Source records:

--- START ---

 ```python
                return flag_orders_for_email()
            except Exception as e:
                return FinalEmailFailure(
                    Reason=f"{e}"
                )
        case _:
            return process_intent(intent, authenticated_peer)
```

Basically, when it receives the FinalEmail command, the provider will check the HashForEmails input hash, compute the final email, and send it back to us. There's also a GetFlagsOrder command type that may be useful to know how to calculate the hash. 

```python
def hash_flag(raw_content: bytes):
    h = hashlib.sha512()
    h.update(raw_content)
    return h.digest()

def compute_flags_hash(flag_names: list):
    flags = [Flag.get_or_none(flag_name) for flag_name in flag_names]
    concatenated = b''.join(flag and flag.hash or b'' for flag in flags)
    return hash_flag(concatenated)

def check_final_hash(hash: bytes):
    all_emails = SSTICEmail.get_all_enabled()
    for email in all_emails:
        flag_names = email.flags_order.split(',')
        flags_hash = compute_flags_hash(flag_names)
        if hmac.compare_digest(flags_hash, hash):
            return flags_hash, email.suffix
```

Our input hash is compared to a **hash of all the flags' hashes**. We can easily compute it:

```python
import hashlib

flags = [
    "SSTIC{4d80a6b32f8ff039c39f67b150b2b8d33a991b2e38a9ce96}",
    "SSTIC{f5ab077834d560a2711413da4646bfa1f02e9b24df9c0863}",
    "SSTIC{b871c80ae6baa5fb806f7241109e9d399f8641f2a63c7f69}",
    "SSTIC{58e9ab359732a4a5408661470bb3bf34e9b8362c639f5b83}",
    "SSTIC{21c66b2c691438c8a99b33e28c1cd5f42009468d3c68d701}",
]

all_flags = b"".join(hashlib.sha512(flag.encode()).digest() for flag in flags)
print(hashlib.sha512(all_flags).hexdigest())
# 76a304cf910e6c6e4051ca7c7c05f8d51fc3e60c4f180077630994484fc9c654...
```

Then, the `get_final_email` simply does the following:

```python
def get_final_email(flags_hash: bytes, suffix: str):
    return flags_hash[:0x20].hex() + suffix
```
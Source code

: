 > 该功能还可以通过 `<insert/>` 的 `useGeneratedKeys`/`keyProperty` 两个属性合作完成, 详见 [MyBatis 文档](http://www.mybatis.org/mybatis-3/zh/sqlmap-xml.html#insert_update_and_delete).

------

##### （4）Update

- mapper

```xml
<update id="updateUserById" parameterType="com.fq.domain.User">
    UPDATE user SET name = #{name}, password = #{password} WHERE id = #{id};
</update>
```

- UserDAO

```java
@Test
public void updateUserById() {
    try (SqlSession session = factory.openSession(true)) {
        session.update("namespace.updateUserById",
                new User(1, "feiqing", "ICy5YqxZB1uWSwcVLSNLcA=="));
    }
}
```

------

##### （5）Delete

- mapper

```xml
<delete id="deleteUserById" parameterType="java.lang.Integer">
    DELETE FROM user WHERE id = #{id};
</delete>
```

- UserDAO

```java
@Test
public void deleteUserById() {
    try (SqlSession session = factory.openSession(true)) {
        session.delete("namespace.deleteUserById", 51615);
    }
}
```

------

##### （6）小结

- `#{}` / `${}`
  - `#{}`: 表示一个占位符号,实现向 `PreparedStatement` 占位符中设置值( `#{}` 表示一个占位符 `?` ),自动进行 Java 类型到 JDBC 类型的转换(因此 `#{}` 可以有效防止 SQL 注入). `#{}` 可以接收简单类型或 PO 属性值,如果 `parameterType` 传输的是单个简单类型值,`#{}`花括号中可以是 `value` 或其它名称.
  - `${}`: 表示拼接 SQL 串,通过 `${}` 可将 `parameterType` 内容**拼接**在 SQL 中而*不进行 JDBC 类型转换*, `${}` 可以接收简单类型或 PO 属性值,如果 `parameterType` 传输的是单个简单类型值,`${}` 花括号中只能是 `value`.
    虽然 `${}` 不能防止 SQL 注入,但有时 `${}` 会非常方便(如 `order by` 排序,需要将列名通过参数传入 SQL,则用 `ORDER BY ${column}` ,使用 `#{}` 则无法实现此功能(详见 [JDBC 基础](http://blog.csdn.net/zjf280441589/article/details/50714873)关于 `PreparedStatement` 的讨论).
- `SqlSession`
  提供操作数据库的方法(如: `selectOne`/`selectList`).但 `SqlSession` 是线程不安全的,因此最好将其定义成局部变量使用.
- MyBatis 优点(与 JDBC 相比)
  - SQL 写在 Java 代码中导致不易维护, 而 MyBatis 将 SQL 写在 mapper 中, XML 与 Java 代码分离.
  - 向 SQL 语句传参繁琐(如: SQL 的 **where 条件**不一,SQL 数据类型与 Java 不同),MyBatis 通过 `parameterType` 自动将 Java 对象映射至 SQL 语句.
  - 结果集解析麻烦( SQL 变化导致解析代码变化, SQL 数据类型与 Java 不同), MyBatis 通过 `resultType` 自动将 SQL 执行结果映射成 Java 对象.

--- END ---

*ASSIGNMENT*
The records above need to be written out again. Keep them exact.

*RESPONSE TO THIS EXERCISE*
 ```python
                return flag_orders_for_email()
            except Exception as e:
                return FinalEmailFailure(
                    Reason=f"{e}"
                )
        case _:
            return process_intent(intent, authenticated_peer)
```

Basically, when it receives the FinalEmail command, the provider will check the HashForEmails input hash, compute the final email, and send it back to us. There's also a GetFlagsOrder command type that may be useful to know how to calculate the hash. 

```python
def hash_flag(raw_content: bytes):
    h = hashlib.sha512()
    h.update(raw_content)
    return h.digest()

def compute_flags_hash(flag_names: list):
    flags = [Flag.get_or_none(flag_name) for flag_name in flag_names]
    concatenated = b''.join(flag and flag.hash or b'' for flag in flags)
    return hash_flag(concatenated)

def check_final_hash(hash: bytes):
    all_emails = SSTICEmail.get_all_enabled()
    for email in all_emails:
        flag_names = email.flags_order.split(',')
        flags_hash = compute_flags_hash(flag_names)
        if hmac.compare_digest(flags_hash, hash):
            return flags_hash, email.suffix
```

Our input hash is compared to a **hash of all the flags' hashes**. We can easily compute it:

```python
import hashlib

flags = [
    "SSTIC{4d80a6b32f8ff039c39f67b150b2b8d33a991b2e38a9ce96}",
    "SSTIC{f5ab077834d560a2711413da4646bfa1f02e9b24df9c0863}",
    "SSTIC{b871c80ae6baa5fb806f7241109e9d399f8641f2a63c7f69}",
    "SSTIC{58e9ab359732a4a5408661470bb3bf34e9b8362c639f5b83}",
    "SSTIC{21c66b2c691438c8a99b33e28c1cd5f42009468d3c68d701}",
]

all_flags = b"".join(hashlib.sha512(flag.encode()).digest() for flag in flags)
print(hashlib.sha512(all_flags).hexdigest())
# 76a304cf910e6c6e4051ca7c7c05f8d51fc3e60c4f180077630994484fc9c654...
```

Then, the `get_final_email` simply does the following:

```python
def get_final_email(flags_hash: bytes, suffix: str):
    return flags_hash[:0x20].hex() + suffix
```
Source code

: > 该功能还可以通过 `<insert/>` 的 `useGeneratedKeys`/`keyProperty` 两个属性合作完成, 详见 [MyBatis 文档](http://www.mybatis.org/mybatis-3/zh/sqlmap-xml.html#insert_update_and_delete).

------

##### （4）Update

- mapper

```xml
<update id="updateUserById" parameterType="com.fq.domain.User">
    UPDATE user SET name = #{name}, password = #{password} WHERE id = #{id};
</update>
```

- UserDAO

```java
@Test
public void updateUserById() {
    try (SqlSession session = factory.openSession(true)) {
        session.update("namespace.updateUserById",
                new User(1, "feiqing", "ICy5YqxZB1uWSwcVLSNLcA=="));
    }
}
```

------

##### （5）Delete

- mapper

```xml
<delete id="deleteUserById" parameterType="java.lang.Integer">
    DELETE FROM user WHERE id = #{id};
</delete>
```

- UserDAO

```java
@Test
public void deleteUserById() {
    try (SqlSession session = factory.openSession(true)) {
        session.delete("namespace.deleteUserById", 51615);
    }
}
```

------

##### （6）小结

- `#{}` / `${}`
  - `#{}`: 表示一个占位符号,实现向 `PreparedStatement` 占位符中设置值( `#{}` 表示一个占位符 `?` ),自动进行 Java 类型到 JDBC 类型的转换(因此 `#{}` 可以有效防止 SQL 注入). `#{}` 可以接收简单类型或 PO 属性值,如果 `parameterType` 传输的是单个简单类型值,`#{}`花括号中可以是 `value` 或其它名称.
  - `${}`: 表示拼接 SQL 串,通过 `${}` 可将 `parameterType` 内容**拼接**在 SQL 中而*不进行 JDBC 类型转换*, `${}` 可以接收简单类型或 PO 属性值,如果 `parameterType` 传输的是单个简单类型值,`${}` 花括号中只能是 `value`.
    虽然 `${}` 不能防止 SQL 注入,但有时 `${}` 会非常方便(如 `order by` 排序,需要将列名通过参数传入 SQL,则用 `ORDER BY ${column}` ,使用 `#{}` 则无法实现此功能(详见 [JDBC 基础](http://blog.csdn.net/zjf280441589/article/details/50714873)关于 `PreparedStatement` 的讨论).
- `SqlSession`
  提供操作数据库的方法(如: `selectOne`/`selectList`).但 `SqlSession` 是线程不安全的,因此最好将其定义成局部变量使用.
- MyBatis 优点(与 JDBC 相比)
  - SQL 写在 Java 代码中导致不易维护, 而 MyBatis 将 SQL 写在 mapper 中, XML 与 Java 代码分离.
  - 向 SQL 语句传参繁琐(如: SQL 的 **where 条件**不一,SQL 数据类型与 Java 不同),MyBatis 通过 `parameterType` 自动将 Java 对象映射至 SQL 语句.
  - 结果集解析麻烦( SQL 变化导致解析代码变化, SQL 数据类型与 Java 不同), MyBatis 通过 `resultType` 自动将 SQL 执行结果映射成 Java 对象.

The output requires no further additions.